Owl is a fictional character in A. A. Milne's Winnie-the-Pooh books and in Disney's Winnie the Pooh cartoons. Owl's character is based on the archetype of the "wise old owl", although in the books, the quality of Owl's "wisdom" is sometimes questionable.
Owl is a good friend of Winnie the Pooh, Christopher Robin, and all the other inhabitants of the Forest. He is always happy to offer his opinions, advice, and anecdotes - whether or not they are actually wanted. Owl also enjoys telling stories about his relatives, including his aunt who laid a seagull's egg by mistake and his Uncle Robert who once survived a very blusterous day (it is noted in the Disney version [specifically, the Blustery Day] that he can go on like this for hours, such as "Owl talked from page 41 to page 62!").
Owl can spell his name ("Wol") and the word "Tuesday" (so that you know it isn't Wednesday), but his spelling goes all to pieces over delicate words like measles and buttered toast. He can also read, although only if no-one is looking over his shoulder.
In the Winnie-the-Pooh book, Owl lives in a tree known as The Chestnuts, located in the middle of the Hundred Acre Wood and described as an "old world residence of great charm" which is grand enough to have both a door-knocker and a bell-pull. That house is blown down by a storm in the eighth chapter of The House at Pooh Corner. Eeyore eventually discovers what he believes is the perfect new house for Owl, apparently without noticing that it is actually Piglet's house. Nonetheless, Piglet offers the house to Owl, and he presumably moves in. Owl made a sign indicating that he planned to call his new house "The Wolery".

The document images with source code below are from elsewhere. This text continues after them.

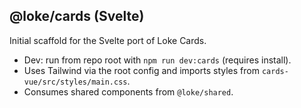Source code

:## @loke/cards (Svelte)

Initial scaffold for the Svelte port of Loke Cards.

- Dev: run from repo root with `npm run dev:cards` (requires install).
- Uses Tailwind via the root config and imports styles from `cards-vue/src/styles/main.css`.
- Consumes shared components from `@loke/shared`.

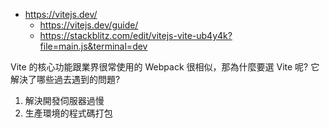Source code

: 
* https://vitejs.dev/
    * https://vitejs.dev/guide/
    * https://stackblitz.com/edit/vitejs-vite-ub4y4k?file=main.js&terminal=dev

Vite 的核心功能跟業界很常使用的 Webpack 很相似，那為什麼要選 Vite 呢? 它解決了哪些過去遇到的問題?

1. 解決開發伺服器過慢
2. 生產環境的程式碼打包

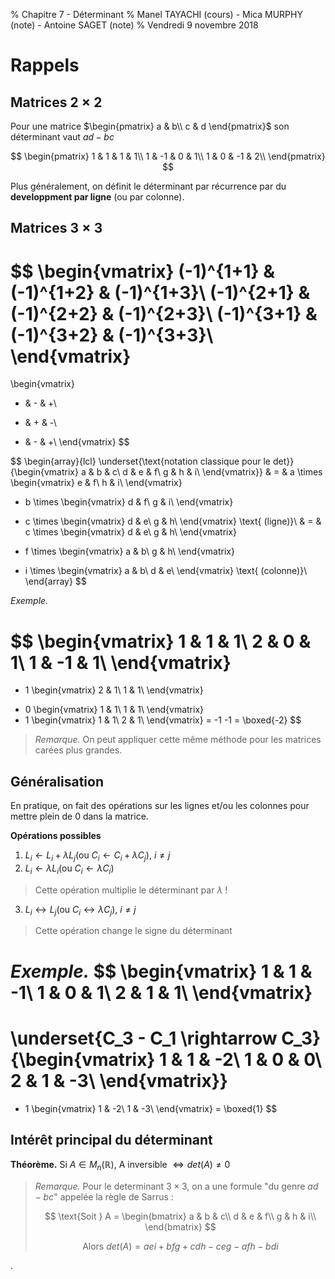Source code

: % Chapitre 7 - Déterminant
% Manel TAYACHI (cours) - Mica MURPHY (note) - Antoine SAGET (note)
% Vendredi 9 novembre 2018

# Rappels

## Matrices $2 \times 2$

Pour une matrice $\begin{pmatrix}
a & b\\
c & d
\end{pmatrix}$ son déterminant vaut $ad - bc$

$$
\begin{pmatrix}
  1 & 1 & 1 & 1\\
  1 & -1 & 0 & 1\\
  1 & 0 & -1 & 2\\
\end{pmatrix}
$$

Plus généralement, on définit le déterminant par récurrence par du **developpment par ligne** (ou par colonne).

## Matrices $3 \times 3$

$$
\begin{vmatrix}
(-1)^{1+1} & (-1)^{1+2} & (-1)^{1+3}\\
(-1)^{2+1} & (-1)^{2+2} & (-1)^{2+3}\\
(-1)^{3+1} & (-1)^{3+2} & (-1)^{3+3}\\
\end{vmatrix}
=
\begin{vmatrix}
+ & - & +\\
- & + & -\\
+ & - & +\\
\end{vmatrix}
$$

$$
\begin{array}{lcl}
\underset{\text{notation classique pour le det}}{\begin{vmatrix}
a & b & c\\
d & e & f\\
g & h & i\\
\end{vmatrix}}
& = &
a \times
\begin{vmatrix}
e & f\\
h & i\\
\end{vmatrix}
- b \times
\begin{vmatrix}
d & f\\
g & i\\
\end{vmatrix}
+ c \times
\begin{vmatrix}
d & e\\
g & h\\
\end{vmatrix}
\text{ (ligne)}\\
& = & c \times
\begin{vmatrix}
d & e\\
g & h\\
\end{vmatrix}
- f \times
\begin{vmatrix}
a & b\\
g & h\\
\end{vmatrix}
+ i \times
\begin{vmatrix}
a & b\\
d & e\\
\end{vmatrix}
\text{ (colonne)}\\
\end{array}
$$

*Exemple.*

$$
\begin{vmatrix}
1 & 1 & 1\\
2 & 0 & 1\\
1 & -1 & 1\\
\end{vmatrix}
=
- 1 \begin{vmatrix}
2 & 1\\
1 & 1\\
\end{vmatrix}
+ 0 \begin{vmatrix}
1 & 1\\
1 & 1\\
\end{vmatrix}
+ 1 \begin{vmatrix}
1 & 1\\
2 & 1\\
\end{vmatrix}
= -1 -1 = \boxed{-2}
$$

> *Remarque.* On peut appliquer cette même méthode pour les matrices carées plus grandes.

## Généralisation

En pratique, on fait des opérations sur les lignes et/ou les colonnes pour mettre plein de $0$ dans la matrice.

**Opérations possibles**
1. $L_i \leftarrow L_i + \lambda L_j (\text{ou }C_i \leftarrow C_i + \lambda C_j),\ i \neq j$
2. $L_i \leftarrow \lambda L_i (\text{ou }C_i \leftarrow \lambda C_i)$
  > Cette opération multiplie le déterminant par $\lambda$ !
3. $L_i \leftrightarrow L_j (\text{ou }C_i \leftrightarrow \lambda C_j),\ i \neq j$
  > Cette opération change le signe du déterminant

*Exemple.*
$$
\begin{vmatrix}
1 & 1 & -1\\
1 & 0 & 1\\
2 & 1 & 1\\
\end{vmatrix}
=
\underset{C_3 - C_1 \rightarrow C_3}{\begin{vmatrix}
1 & 1 & -2\\
1 & 0 & 0\\
2 & 1 & -3\\
\end{vmatrix}}
=
- 1 \begin{vmatrix}
1 & -2\\
1 & -3\\
\end{vmatrix}
= \boxed{1}
$$

## Intérêt principal du déterminant

**Théorème.** Si $A \in M_n(\mathbb{R})$,
A inversible $\Leftrightarrow det(A) \neq 0$

> *Remarque.* Pour le determinant $3 \times 3$, on a une formule "du genre $ad - bc$" appelée la règle de Sarrus :
>
> $$
> \text{Soit }
> A =
> \begin{bmatrix}
> a & b & c\\
> d & e & f\\
> g & h & i\\
> \end{bmatrix}
> $$
>
> $$\text{ Alors }det(A) = aei + bfg + cdh - ceg - afh - bdi$$













.
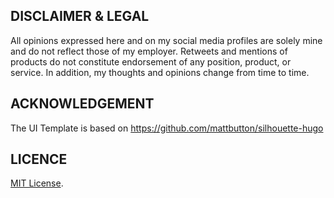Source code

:## DISCLAIMER & LEGAL

All opinions expressed here and on my social media profiles are solely mine and do not reflect those of my employer. Retweets and mentions of products do not constitute endorsement of any position, product, or service. In addition, my thoughts and opinions change from time to time. 

## ACKNOWLEDGEMENT

The UI Template is based on https://github.com/mattbutton/silhouette-hugo

## LICENCE

[MIT License](https://opensource.org/licenses/MIT).
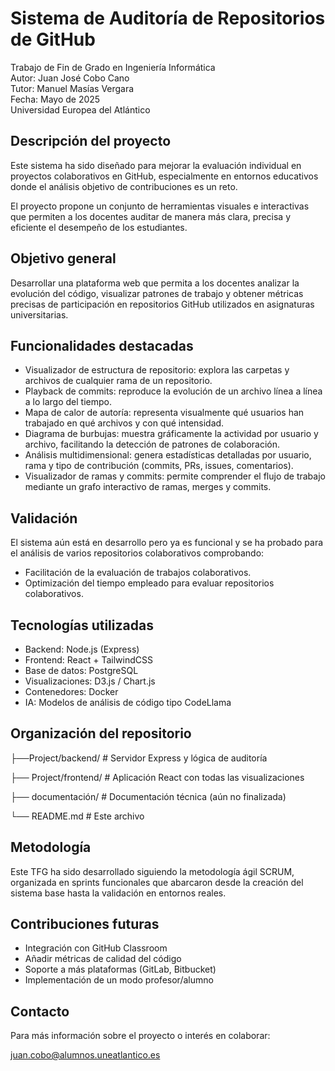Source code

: # Sistema de Auditoría de Repositorios de GitHub

Trabajo de Fin de Grado en Ingeniería Informática  
Autor: Juan José Cobo Cano  
Tutor: Manuel Masías Vergara  
Fecha: Mayo de 2025  
Universidad Europea del Atlántico

## Descripción del proyecto

Este sistema ha sido diseñado para mejorar la evaluación individual en proyectos colaborativos en GitHub, especialmente en entornos educativos donde el análisis objetivo de contribuciones es un reto.

El proyecto propone un conjunto de herramientas visuales e interactivas que permiten a los docentes auditar de manera más clara, precisa y eficiente el desempeño de los estudiantes.

## Objetivo general

Desarrollar una plataforma web que permita a los docentes analizar la evolución del código, visualizar patrones de trabajo y obtener métricas precisas de participación en repositorios GitHub utilizados en asignaturas universitarias.

## Funcionalidades destacadas

- Visualizador de estructura de repositorio: explora las carpetas y archivos de cualquier rama de un repositorio.
- Playback de commits: reproduce la evolución de un archivo línea a línea a lo largo del tiempo.
- Mapa de calor de autoría: representa visualmente qué usuarios han trabajado en qué archivos y con qué intensidad.
- Diagrama de burbujas: muestra gráficamente la actividad por usuario y archivo, facilitando la detección de patrones de colaboración.
- Análisis multidimensional: genera estadísticas detalladas por usuario, rama y tipo de contribución (commits, PRs, issues, comentarios).
- Visualizador de ramas y commits: permite comprender el flujo de trabajo mediante un grafo interactivo de ramas, merges y commits.

## Validación

El sistema aún está en desarrollo pero ya es funcional y se ha probado para el análisis de varios repositorios colaborativos comprobando:

- Facilitación de la evaluación de trabajos colaborativos.
- Optimización del tiempo empleado para evaluar repositorios colaborativos.

## Tecnologías utilizadas

- Backend: Node.js (Express)
- Frontend: React + TailwindCSS
- Base de datos: PostgreSQL
- Visualizaciones: D3.js / Chart.js
- Contenedores: Docker
- IA: Modelos de análisis de código tipo CodeLlama

## Organización del repositorio

├──Project/backend/ # Servidor Express y lógica de auditoría

├── Project/frontend/ # Aplicación React con todas las visualizaciones

├── documentación/ # Documentación técnica (aún no finalizada)

└── README.md # Este archivo


## Metodología

Este TFG ha sido desarrollado siguiendo la metodología ágil SCRUM, organizada en sprints funcionales que abarcaron desde la creación del sistema base hasta la validación en entornos reales.

## Contribuciones futuras

- Integración con GitHub Classroom
- Añadir métricas de calidad del código
- Soporte a más plataformas (GitLab, Bitbucket)
- Implementación de un modo profesor/alumno

## Contacto

Para más información sobre el proyecto o interés en colaborar:

juan.cobo@alumnos.uneatlantico.es


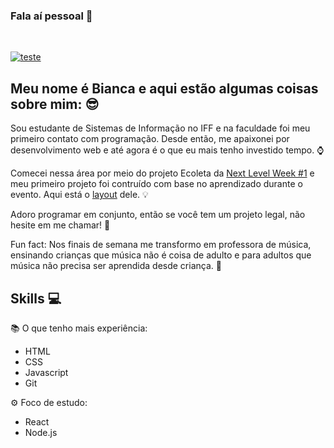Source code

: 


### Fala aí pessoal 👋
<br/>

[![teste](https://user-images.githubusercontent.com/37448340/87267194-5a2c8c80-c49d-11ea-95a5-993860580961.png)](https://www.linkedin.com/in/bkkater/)

## Meu nome é Bianca e aqui estão algumas coisas sobre mim: 😎

Sou estudante de Sistemas de Informação no IFF e na faculdade foi meu primeiro contato com programação. Desde então, me apaixonei por desenvolvimento web e até agora é o que eu mais tenho investido tempo. :watch:

Comecei nessa área por meio do projeto Ecoleta da [Next Level Week #1](https://blog.rocketseat.com.br/primeira-next-level-week/) e meu primeiro projeto foi contruído com base no aprendizado durante o evento. Aqui está o [layout](https://www.figma.com/file/J3NJiEMVfq0LLmlO2yzJpN/DuBem?node-id=0%3A1) dele. :bulb:

Adoro programar em conjunto, então se você tem um projeto legal, não hesite em me chamar! :muscle:

Fun fact: Nos finais de semana me transformo em professora de música, ensinando crianças que música não é coisa de adulto e para adultos que música não precisa ser aprendida desde criança. 🥁

## Skills 💻

:books: O que tenho mais experiência: 

- HTML
- CSS
- Javascript
- Git

⚙️ Foco de estudo:
 
- React
- Node.js
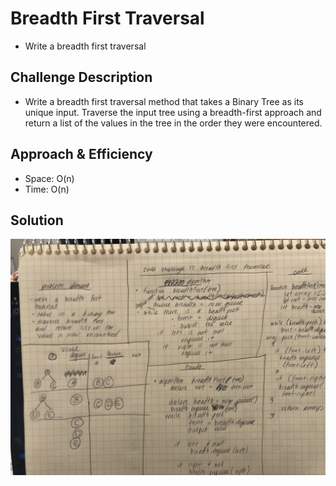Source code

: # Breadth First Traversal
* Write a breadth first traversal
## Challenge Description
* Write a breadth first traversal method that takes a Binary Tree as its unique input.  Traverse the input tree using a breadth-first approach and return a list of the values in the tree in the order they were encountered.

## Approach & Efficiency
* Space: O(n)
* Time: O(n)

## Solution
![Whiteboard](../../assets/breadth-first-traversal.jpg)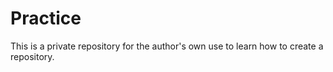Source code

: # Practice
This is a private repository for the author's own use to learn how to create a repository.
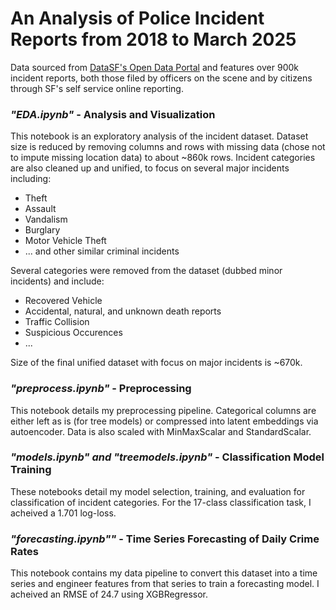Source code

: # An Analysis of Police Incident Reports from 2018 to March 2025

Data sourced from [DataSF's Open Data Portal](https://data.sfgov.org/Public-Safety/Police-Department-Incident-Reports-2018-to-Present/wg3w-h783/about_data) and features over 900k incident reports, both those filed by officers on the scene and by citizens through SF's self service online reporting.
 
### ***"EDA.ipynb"* - Analysis and Visualization**
This notebook is an exploratory analysis of the incident dataset. Dataset size is reduced by removing columns and rows with missing data (chose not to impute missing location data) to about ~860k rows. Incident categories are also cleaned up and unified, to focus on several major incidents including:
- Theft
- Assault
- Vandalism
- Burglary
- Motor Vehicle Theft
- ... and other similar criminal incidents

Several categories were removed from the dataset (dubbed minor incidents) and include:
- Recovered Vehicle
- Accidental, natural, and unknown death reports
- Traffic Collision
- Suspicious Occurences 
- ... 

Size of the final unified dataset with focus on major incidents is ~670k.   

### ***"preprocess.ipynb"* - Preprocessing**
This notebook details my preprocessing pipeline. Categorical columns are either left as is (for tree models) or compressed into latent embeddings via autoencoder. Data is also scaled with MinMaxScalar and StandardScalar.  

### ***"models.ipynb" and "treemodels.ipynb"* - Classification Model Training**
These notebooks detail my model selection, training, and evaluation for classification of incident categories. For the 17-class classification task, I acheived a 1.701 log-loss.   

### ***"forecasting.ipynb""* - Time Series Forecasting of Daily Crime Rates**
This notebook contains my data pipeline to convert this dataset into a time series and engineer features from that series to train a forecasting model. I acheived an RMSE of 24.7 using XGBRegressor.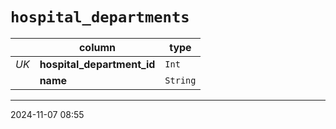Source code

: # `hospital_departments`

|      | column                     | type     |
| ---- | -------------------------- | -------- |
| _UK_ | **hospital_department_id** | `Int`    |
|      | **name**                   | `String` |

---

2024-11-07 08:55
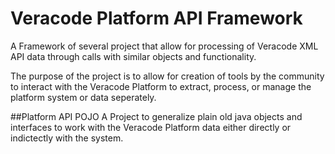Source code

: # Veracode Platform API Framework

A Framework of several project that allow for processing of Veracode XML API data through calls with similar objects and functionality.

The purpose of the project is to allow for creation of tools by the community to interact with the Veracode Platform to extract, process, or manage the platform system or data seperately.

##Platform API POJO
A Project to generalize plain old java objects and interfaces to work with the Veracode Platform data either directly or indictectly with the system.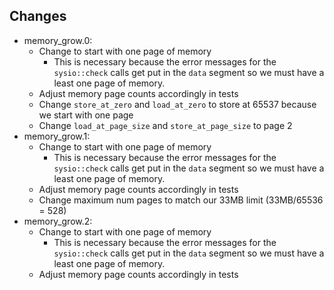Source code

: ## Changes
- memory_grow.0:
    - Change to start with one page of memory
        - This is necessary because the error messages for the `sysio::check` calls get put in the `data` segment so we must have a least one page of memory.
    - Adjust memory page counts accordingly in tests
    - Change `store_at_zero` and `load_at_zero` to store at 65537 because we start with one page
    - Change `load_at_page_size` and `store_at_page_size` to page 2
- memory_grow.1:
    - Change to start with one page of memory
        - This is necessary because the error messages for the `sysio::check` calls get put in the `data` segment so we must have a least one page of memory.
    - Adjust memory page counts accordingly in tests
    - Change maximum num pages to match our 33MB limit (33MB/65536 = 528)
- memory_grow.2:
    - Change to start with one page of memory
        - This is necessary because the error messages for the `sysio::check` calls get put in the `data` segment so we must have a least one page of memory.
    - Adjust memory page counts accordingly in tests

Unlike most of the original cast of the books, the illustrations of Owl look more like a live animal than a stuffed one. This idea is also supported by Rabbit's comment to him, "You and I have brains. The others have fluff." In Ernest H. Shepard's illustrations, Owl appears to be about a head shorter than Pooh, and a little below hip-height to Christopher Robin. He is sometimes but not always drawn wearing reading glasses. When the illustrations show him writing, he holds the pen in his talons, not with his wing.
Owl appears in chapters IV, VI, VIII, IX, and X of Winnie-the-Pooh. He also appears in chapters V, VIII, IX, and X of The House at Pooh Corner, and is mentioned in several other chapters.
Disney Cartoon version
The original voice of Owl in the Disney films was Hal Smith. After his death, Andre Stojka replaced him as the voice of Owl. Craig Ferguson will provide the voice for Owl in the 2011 film.
In the Disney cartoon, Owl speaks in Received Pronunciation.